As mentioned above, gold has historically been a choice precious metal to hedge against inflation due to its value and reputation all over the world. With inflation trading up in the US and the dollar weakening, commodities were always bound to see a benefit.
With the US dollar being the world’s foremost reserve currency, the price of gold and the strength of the dollar have a close relationship that works on an inverse basis. When the dollar gets weaker, gold prices get stronger.
Industry insiders also suggest that the Federal Reserve decision, coupled with the large levels of corporate debt across the pond, could prompt a recession. In this case, gold is likely to be in high demand as a way of protecting wealth against the possibility of a stock market crash.
What else is affecting the price of gold?
With any increased risk, there is an increased desire from investors to hedge against these risks. Whether it is currency-related (as with the US dollars weakness), politically-motivated, or the result of influence from large scale investment bodies, there are many reasons why precious metals like gold see generous spikes in their value.
This month, there are political factors influencing the surge in gold prices. The current social instability in the United States with regards to international tariff hikes. President Donald Trump’s no-holds-barred approach to international trade, particularly with China, is likely to further inflame tensions on the stock market all over the world. With proposed tariffs of up to $60 billion on Chinese goods, China now also plans to levy further duties on US imports.
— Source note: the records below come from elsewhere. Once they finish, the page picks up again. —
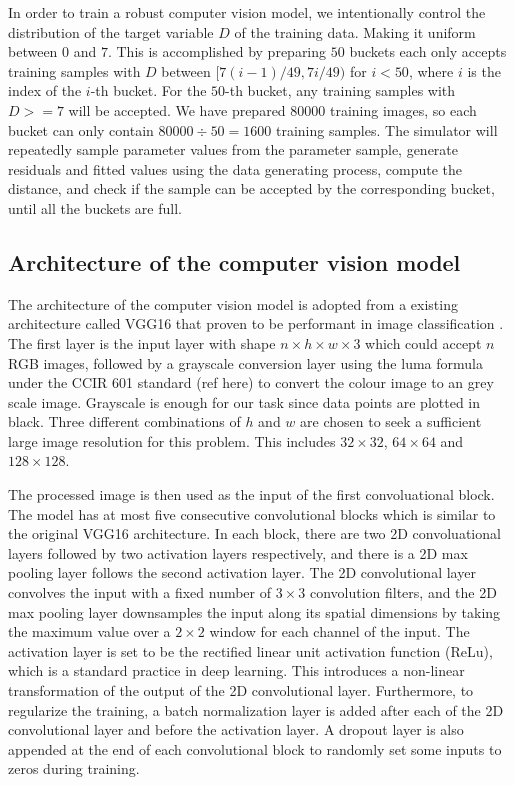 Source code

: \documentclass[]{interact}
\theoremstyle{plain}%
\theoremstyle{definition}
\theoremstyle{remark}
\begin{document}
In order to train a robust computer vision model, we intentionally
control the distribution of the target variable \(D\) of the training
data. Making it uniform between \(0\) and \(7\). This is accomplished by
preparing \(50\) buckets each only accepts training samples with \(D\)
between \([7(i - 1)/49, 7i/49)\) for \(i < 50\), where \(i\) is the
index of the \(i\)-th bucket. For the \(50\)-th bucket, any training
samples with \(D >= 7\) will be accepted. We have prepared 80000
training images, so each bucket can only contain
\(80000 \div 50 = 1600\) training samples. The simulator will repeatedly
sample parameter values from the parameter sample, generate residuals
and fitted values using the data generating process, compute the
distance, and check if the sample can be accepted by the corresponding
bucket, until all the buckets are full.

\hypertarget{architecture-of-the-computer-vision-model}{%
\subsection{Architecture of the computer vision
model}\label{architecture-of-the-computer-vision-model}}

The architecture of the computer vision model is adopted from a existing
architecture called VGG16 that proven to be performant in image
classification \citep{simonyan2014very}. The first layer is the input
layer with shape \(n \times h \times w \times 3\) which could accept
\(n\) RGB images, followed by a grayscale conversion layer using the
luma formula under the CCIR 601 standard (ref here) to convert the
colour image to an grey scale image. Grayscale is enough for our task
since data points are plotted in black. Three different combinations of
\(h\) and \(w\) are chosen to seek a sufficient large image resolution
for this problem. This includes \(32 \times 32\), \(64 \times 64\) and
\(128 \times 128\).

The processed image is then used as the input of the first
convoluational block. The model has at most five consecutive
convolutional blocks which is similar to the original VGG16
architecture. In each block, there are two 2D convoluational layers
followed by two activation layers respectively, and there is a 2D max
pooling layer follows the second activation layer. The 2D convolutional
layer convolves the input with a fixed number of \(3 \times 3\)
convolution filters, and the 2D max pooling layer downsamples the input
along its spatial dimensions by taking the maximum value over a
\(2 \times 2\) window for each channel of the input. The activation
layer is set to be the rectified linear unit activation function (ReLu),
which is a standard practice in deep learning. This introduces a
non-linear transformation of the output of the 2D convolutional layer.
Furthermore, to regularize the training, a batch normalization layer is
added after each of the 2D convolutional layer and before the activation
layer. A dropout layer is also appended at the end of each convolutional
block to randomly set some inputs to zeros during training.
\end{document}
If a global trade war does begin, there is even further likelihood that money will be pulled from stock markets and placed in gold markets. This is due to investors looking for assets to act as a safe haven, a way in which to hold wealth during these volatile times.
Having said that, China and India have both reported an increase in GDP figures which is helping with the gold trade in their respective countries. At the beginning of India’s wedding season and Chinese New Year, the wish for gold as gifts prompts a seasonal impact on the gold markets, rooted in the more human nature of cultural tradition.
What other moments in history have influenced gold?
Probably the most influential moment in gold’s history was President Gerald Ford’s decision to remove the ban on owning gold. From 1933 until 1974, US citizens were banned from privately owning any form of gold bullion. Once this ban was lifted, and the New York Commodity Exchange (COMEX) began trading gold, fast becoming a hugely important centre for gold futures trading.
Similarly, the 2011 US debt crisis – when the national debt exceeded $21 trillion – resulted in a record high for gold as the stock market plummeted. At any point the stock market sees these kinds of dips, the energy and attention move to gold as a means of protection.
Aspects like military action also equate to a change in gold prices. For example, the first Gulf War saw prices soften, whereas the prices spiked in response to Russian movements in the Ukraine. Often described as a ‘crisis commodity’, gold is a safe haven for many investors.
What does this mean for you as an investor?
All markets are volatile, it is in their nature. However, there are many reasons why gold is always a good investment, particularly on a long-term basis. For passive investors, gold has been a popular choice because of its relative safety against financial elements we have previously mentioned, i.e., inflation and rate hikes. It is a good way to bump up your pension portfolio and diversify your assets.
For the more discerning investor, gold works as a safety deposit box for your money. Of course, there are ways to capitalise on the ups and downs of the market but, due to its reputation, it is a way to protect wealth and potentially ride a trend to greater wealth.